A obra reúne cerca de 400 páginas e direciona o foco para a disputa territorial entre índios e agricultores. Tedesco reconstrói o contexto histórico de áreas conflitantes como Pontão, Mato Castelhano, Candoia (Votouro), Passo Grande Forquilha (Sananduva), Gentil e Mato Preto. A partir de documentos, laudos, e entrevistas, ele analisa ações estratégicas de cada grupo.

Na avaliação do pesquisador, o problema desta disputa tem três questões essenciais: falta de uma política pública indigenista; ambiguidade jurídica relacionada ao artigo 231 da Constituição Federal, e o embate social. Sobre o primeiro ponto, Tedesco diz que existe uma falha dos governantes no que diz respeito à política indigenista pelo fato de não ter clareza sobre o ‘tipo de índio’ que se quer na sociedade atual. “A Funai e alguns antropólogos querem um modelo de índio que nem o próprio índio deseja ser, vivendo nos moldes dos anos 60, da pesca e da caça. Na nossa região isso não é mais possível. O índio quer terras para plantar, ganhar dinheiro, estudar, cursar faculdade, se inserir na sociedade, se adaptar, mas mantendo alguns aspectos de sua cultura, principalmente a língua e os laços familiares” explica.

O professor lembra que durante a década de 70, houve mais clareza sobre esta política de inclusão, no entanto, não foi levada adiante. Uma época, segundo ele, em que a própria Funai permitia a entrada de colonos nas reservas para ensinar a plantar soja.
“O governo precisa ter uma definição sobre a identidade deste índio. Eles estão buscando terra para a sobrevivência ou pelos seus ancestrais? É uma questão de sobrevivência ou cultural? A primeira opção me parece a mais provável. Tendo clareza sobre isso, fica mais fácil definir a quantidade de terra e o local a ser destinado para os índios acampados na região” comenta.
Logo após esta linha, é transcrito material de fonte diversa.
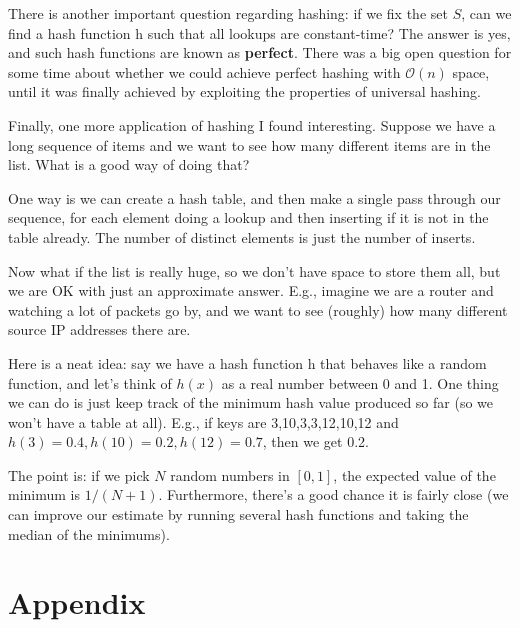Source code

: \documentclass[14pt]{extreport}
\begin{document}
    \vspace{5mm}
    There is another important question regarding hashing: if we fix the set $S$, can we find a hash function h such that all lookups are constant-time? The answer is yes, and such hash functions are known as \textbf{perfect}. There was a big open question for some time about whether we could achieve perfect hashing with $\mathcal{O}(n)$ space, until it was finally achieved by exploiting the properties of universal hashing.

    \vspace{5mm}
    Finally, one more application of hashing I found interesting. Suppose we have a long sequence of items and we want to see how many different items are in the list. What is a good way of doing that?

    \vspace{5mm}
    One way is we can create a hash table, and then make a single pass through our sequence, for each
    element doing a lookup and then inserting if it is not in the table already. The number of distinct
    elements is just the number of inserts.

    \vspace{5mm}
    Now what if the list is really huge, so we don’t have space to store them all, but we are OK with just an approximate answer. E.g., imagine we are a router and watching a lot of packets go by, and we want to see (roughly) how many different source IP addresses there are.

    \vspace{5mm}
    Here is a neat idea: say we have a hash function h that behaves like a random function, and let’s think of $h(x)$ as a real number between 0 and 1. One thing we can do is just keep track of the minimum hash value produced so far (so we won’t have a table at all). E.g., if keys are 3,10,3,3,12,10,12 and $h(3) = 0.4,h(10) = 0.2,h(12) = 0.7$, then we get 0.2.

    \vspace{5mm}
    The point is: if we pick $N$ random numbers in $[0, 1]$, the expected value of the minimum is $1/(N +1)$. Furthermore, there’s a good chance it is fairly close (we can improve our estimate by running several hash functions and taking the median of the minimums).

\pagebreak
\section*{Appendix}
\end{document}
A segunda questão observada por Tedesco ao analisar os conflitos agrários no norte do RS, é o que ele define como ‘ambiguidade jurídica’ possibilitada pelo artigo 231 da Constituição Federal de 1988, o qual garantiu o direito indígena sobre terras tradicionalmente ocupadas por eles. Com base neste artigo, afirma, a Funai e o Ministério da Justiça passaram a receber as demandas indígenas de identificação e demarcação de áreas de terras, que supostamente seriam por direito dos índios, e que são ocupadas por agricultores familiares.


“Este artigo é muito abrangente. Ele corrigiu equívocos do passado, quando índios foram expulsos de suas reservas em função de determinadas políticas públicas. As reservas foram preservadas, algumas recuperaram seu território inicial. São locais onde houve deliberadamente agrupamento de índios, com memorialidade, cemitérios, ancestralidade e raízes históricas. No entanto, abriu brechas para se pleitear áreas em que ocorreram apenas agrupamentos de índios. Há uma pré-disposição jurídica para contemplar estas situações. É preciso fazer um adendo neste artigo e deixá-lo mais claro” analisa o professor. Atualmente são 13 áreas em disputa na região.

A respeito da terceira questão relacionada com o conflito, Tedesco chama a atenção para a polarização do debate. De um lado, representantes de partidos políticos de esquerda, juntamente com alguns setores da igreja, buscam uma espécie de reparação aos índios pelo fato de terem sido excluídos das políticas públicas em determinados períodos da história. Do outro, grupos radicalmente contra, com uma visão equivocada sobre a questão indígena. “É um embate, um simbolismo que gera realidade, exclusão e confrontos, como o que aconteceu em Faxinalzinho” observa.